Oh, and find a new babysitter.
no but I know of one couple
the husband cheated and it was just sex
it was rough for awhile but the wife loved him deeply he loved her.
the two worked hard to get back on track
today they have two beautiful children and marriage is stronger
the betrayal was discussed dealt with and put in the past.
good luck
It isn’t easy, especially if it’s happen more then once. It hurts real bad. You can forgive but, it’s hard to forget.
Everyday there’s something to remind you of what happen. A guy that looks like "him" or a car that he drives, a place that he works at. She comes home late once, or anything, it’s hard. The years don’t make it easy as some think.
There is nothing terrible in this story, it is even banal. One healthy man and two healthy women together in one house leads to this scenario. Most of the nice baby sitters are f*cked by the husband.
I would treat this story with humor, my husband’s sexuality works well, and he is attractive enough to get into this role. It is much better than a husband who would not be accepted by any other female. But tell him that he may be proud of his seduction, but must pay the most affection and attention to you and not to the other woman. And make that clear for both of them YOU are the wife in the house. If you made this clear you my be even friendly with your female friend. She was without male, so she has got what she needed. You should see the story this way. Be generous, and you are the winner.
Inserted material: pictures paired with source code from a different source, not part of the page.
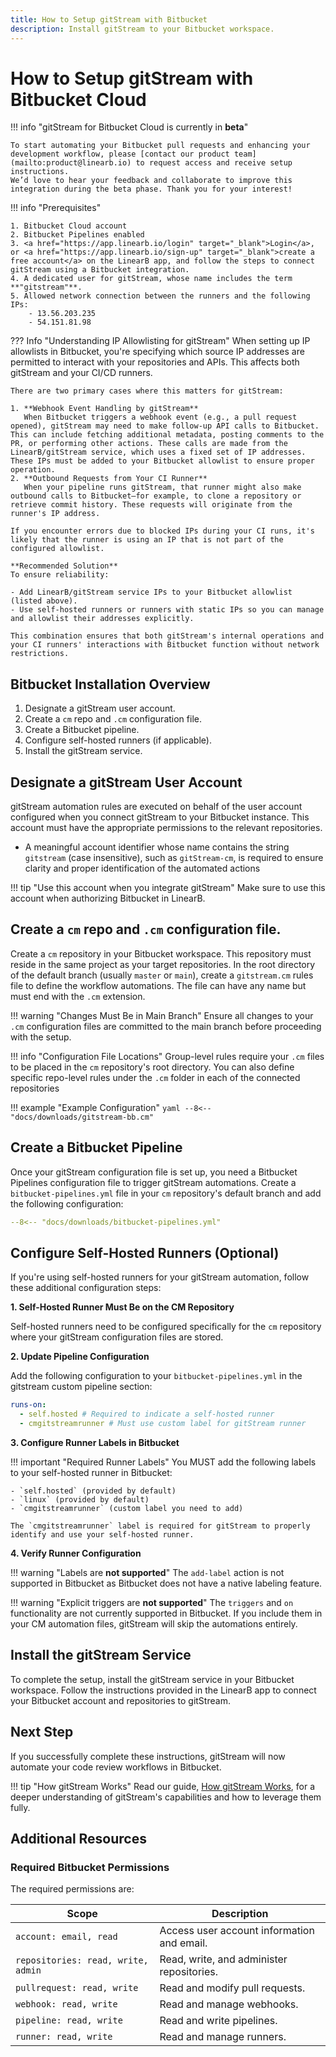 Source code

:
 ```yaml
---
title: How to Setup gitStream with Bitbucket
description: Install gitStream to your Bitbucket workspace.
---
```

# How to Setup gitStream with Bitbucket Cloud

!!! info "gitStream for Bitbucket Cloud is currently in **beta**"

    To start automating your Bitbucket pull requests and enhancing your development workflow, please [contact our product team](mailto:product@linearb.io) to request access and receive setup instructions.
    We’d love to hear your feedback and collaborate to improve this integration during the beta phase. Thank you for your interest!

!!! info "Prerequisites"

    1. Bitbucket Cloud account
    2. Bitbucket Pipelines enabled
    3. <a href="https://app.linearb.io/login" target="_blank">Login</a>, or <a href="https://app.linearb.io/sign-up" target="_blank">create a free account</a> on the LinearB app, and follow the steps to connect gitStream using a Bitbucket integration.
    4. A dedicated user for gitStream, whose name includes the term **"gitstream"**.
    5. Allowed network connection between the runners and the following IPs:
        - 13.56.203.235
        - 54.151.81.98

??? Info "Understanding IP Allowlisting for gitStream"
    When setting up IP allowlists in Bitbucket, you're specifying which source IP addresses are permitted to interact with your repositories and APIs. This affects both gitStream and your CI/CD runners.

    There are two primary cases where this matters for gitStream:

    1. **Webhook Event Handling by gitStream**
       When Bitbucket triggers a webhook event (e.g., a pull request opened), gitStream may need to make follow-up API calls to Bitbucket. This can include fetching additional metadata, posting comments to the PR, or performing other actions. These calls are made from the LinearB/gitStream service, which uses a fixed set of IP addresses. These IPs must be added to your Bitbucket allowlist to ensure proper operation.
    2. **Outbound Requests from Your CI Runner**
       When your pipeline runs gitStream, that runner might also make outbound calls to Bitbucket—for example, to clone a repository or retrieve commit history. These requests will originate from the runner's IP address.

    If you encounter errors due to blocked IPs during your CI runs, it's likely that the runner is using an IP that is not part of the configured allowlist.

    **Recommended Solution**
    To ensure reliability:

    - Add LinearB/gitStream service IPs to your Bitbucket allowlist (listed above).
    - Use self-hosted runners or runners with static IPs so you can manage and allowlist their addresses explicitly.

    This combination ensures that both gitStream's internal operations and your CI runners' interactions with Bitbucket function without network restrictions.

## Bitbucket Installation Overview

1. Designate a gitStream user account.
2. Create a `cm` repo and `.cm` configuration file.
3. Create a Bitbucket pipeline.
4. Configure self-hosted runners (if applicable).
5. Install the gitStream service.

## Designate a gitStream User Account

gitStream automation rules are executed on behalf of the user account configured when you connect gitStream to your Bitbucket instance. This account must have the appropriate permissions to the relevant repositories.

- A meaningful account identifier whose name contains the string `gitstream` (case insensitive), such as `gitStream-cm`, is required to ensure clarity and proper identification of the automated actions

!!! tip "Use this account when you integrate gitStream"
    Make sure to use this account when authorizing Bitbucket in LinearB.

## Create a `cm` repo and `.cm` configuration file.

Create a `cm` repository in your Bitbucket workspace. This repository must reside in the same project as your target repositories. In the root directory of the default branch (usually `master` or `main`), create a `gitstream.cm` rules file to define the workflow automations. The file can have any name but must end with the `.cm` extension.

!!! warning "Changes Must Be in Main Branch"
    Ensure all changes to your `.cm` configuration files are committed to the main branch before proceeding with the setup.

!!! info "Configuration File Locations"
	Group-level rules require your `.cm` files to be placed in the `cm` repository's root directory.
	You can also define specific repo-level rules under the `.cm` folder in each of the connected repositories

!!! example "Example Configuration"
    ```yaml
    --8<-- "docs/downloads/gitstream-bb.cm"
    ```

## Create a Bitbucket Pipeline

Once your gitStream configuration file is set up, you need a Bitbucket Pipelines configuration file to trigger gitStream automations. Create a `bitbucket-pipelines.yml` file in your `cm` repository's default branch and add the following configuration:

```yaml
--8<-- "docs/downloads/bitbucket-pipelines.yml"
```

## Configure Self-Hosted Runners (Optional)

If you're using self-hosted runners for your gitStream automation, follow these additional configuration steps:

**1. Self-Hosted Runner Must Be on the CM Repository**

Self-hosted runners need to be configured specifically for the `cm` repository where your gitStream configuration files are stored.

**2. Update Pipeline Configuration**

Add the following configuration to your `bitbucket-pipelines.yml` in the gitstream custom pipeline section:

```yaml
runs-on:
  - self.hosted # Required to indicate a self-hosted runner
  - cmgitstreamrunner # Must use custom label for gitStream runner
```

**3. Configure Runner Labels in Bitbucket**

!!! important "Required Runner Labels"
    You MUST add the following labels to your self-hosted runner in Bitbucket:

    - `self.hosted` (provided by default)
    - `linux` (provided by default)
    - `cmgitstreamrunner` (custom label you need to add)

    The `cmgitstreamrunner` label is required for gitStream to properly identify and use your self-hosted runner.

**4. Verify Runner Configuration**

!!! warning "Labels are **not supported**"
    The `add-label` action is not supported in Bitbucket as Bitbucket does not have a native labeling feature.

!!! warning "Explicit triggers are **not supported**"
    The `triggers` and `on` functionality are not currently supported in Bitbucket. If you include them in your CM automation files, gitStream will skip the automations entirely.

## Install the gitStream Service

To complete the setup, install the gitStream service in your Bitbucket workspace. Follow the instructions provided in the LinearB app to connect your Bitbucket account and repositories to gitStream.

## Next Step
If you successfully complete these instructions, gitStream will now automate your code review workflows in Bitbucket.

!!! tip "How gitStream Works"
    Read our guide, [How gitStream Works](/how-it-works/), for a deeper understanding of gitStream's capabilities and how to leverage them fully.

## Additional Resources

### Required Bitbucket Permissions

The required permissions are:


| Scope                                               | Description                                                  |
|-----------------------------------------------------|--------------------------------------------------------------|
| `account: email, read`                              | Access user account information and email.                   |
| `repositories: read, write, admin`                  | Read, write, and administer repositories.                    |
| `pullrequest: read, write`                          | Read and modify pull requests.                               |
| `webhook: read, write`                              | Read and manage webhooks.                                    |
| `pipeline: read, write`                             | Read and write pipelines.                                    |
| `runner: read, write`                               | Read and manage runners.

</markdown>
Yes at least twice and I dealt with it by divorcing the slut
My sister’s husband did and she stayed with him
That was almost 20 years ago and their marriage is the strongest I have ever seen
It completely depends on your personality and ability not only to forgive but also to forget
My personal opinion is that you would have to have some severe short term memory issues bordering on senility to forget something like that
Your life is forever changed now. No matter what you decide to do this will haunt you and the pain will never really leave.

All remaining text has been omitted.